For the past couple of years, the in-field team at Wilbur-Ellis in California’s Salinas Valley has been hands-on in how automated thinners can benefit the area’s growers. Since March, the retailer has offered customers access to three machines as a new service.
“We have everything from helicopters to tractors in terms of equipment to help farmers steward the molecules we have and get applications done effectively,” says Blaine Wilson regional territory manager. “As advisers to the grower, we want to be able to offer everything from the recommendation to the application, and expanding to offer automated thinners is a natural part of that.”

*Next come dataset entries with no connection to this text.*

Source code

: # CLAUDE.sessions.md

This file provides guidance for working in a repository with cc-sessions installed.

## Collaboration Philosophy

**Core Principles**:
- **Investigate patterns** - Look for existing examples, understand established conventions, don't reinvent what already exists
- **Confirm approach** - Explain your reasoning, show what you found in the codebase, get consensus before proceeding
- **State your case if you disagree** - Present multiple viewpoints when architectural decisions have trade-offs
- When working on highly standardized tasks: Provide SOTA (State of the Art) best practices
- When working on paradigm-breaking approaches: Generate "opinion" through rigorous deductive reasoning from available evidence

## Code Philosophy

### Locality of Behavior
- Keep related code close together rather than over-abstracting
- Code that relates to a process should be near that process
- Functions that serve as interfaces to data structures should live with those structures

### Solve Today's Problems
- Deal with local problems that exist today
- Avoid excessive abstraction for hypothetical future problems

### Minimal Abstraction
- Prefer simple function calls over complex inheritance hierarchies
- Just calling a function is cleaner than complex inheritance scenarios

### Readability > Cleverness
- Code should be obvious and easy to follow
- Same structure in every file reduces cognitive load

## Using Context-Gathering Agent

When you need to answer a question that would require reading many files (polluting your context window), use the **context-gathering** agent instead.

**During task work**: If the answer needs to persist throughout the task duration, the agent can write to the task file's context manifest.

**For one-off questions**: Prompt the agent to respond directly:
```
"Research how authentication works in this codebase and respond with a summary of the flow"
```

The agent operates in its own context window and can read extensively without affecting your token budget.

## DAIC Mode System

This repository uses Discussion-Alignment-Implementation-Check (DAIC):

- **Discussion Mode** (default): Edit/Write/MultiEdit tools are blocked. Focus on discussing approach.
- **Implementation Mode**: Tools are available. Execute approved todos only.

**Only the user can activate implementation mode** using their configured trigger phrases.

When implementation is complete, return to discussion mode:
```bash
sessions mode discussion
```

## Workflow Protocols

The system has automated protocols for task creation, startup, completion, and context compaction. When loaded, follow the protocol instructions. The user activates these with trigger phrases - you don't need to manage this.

Most commonly used in romaine lettuce, head lettuce and leaf lettuce, the automated thinners use artificial intelligence to identify plants for precise herbicide application.
Two factors surrounding labor are driving growers toward automated solutions: availability and expense. Using automated thinners resolves the labor issues with an additional benefit as well. Wilson reports use of the machines rather than a field crew with hoes is a labor savings but also has shown yield increases verified with data.
“Some growers own and operate their own machines, but for a group of customers, we can offer the machinery and the expertise in running it,” he says. “Also, having our own experience with the technology allows us to help all of our customers interpret the data opportunities in running the automated equipment, which includes plant populations, spacing distance, and more.”
And the next step for Wilbur-Ellis will be to integrate this new data layer into its AgVerdict software.
“I think a big piece of what people are missing when integrating automation into farming is that it will never replace the human side. There’s an art in how successful farmers make decisions, raise a crop, and increase profits,” Wilson says. “What automation can do is get us back to really being a steward of the environment, so we pull back, review data, and allow the robotics and machinery to teach us areas where we can be more efficient—and ultimately more sustainable.”
As an example, Wilson shares that it’s just a first step for the automated thinners to kill the target plant, and the next step would be for the thinners to also be able to apply products to the “good plant.”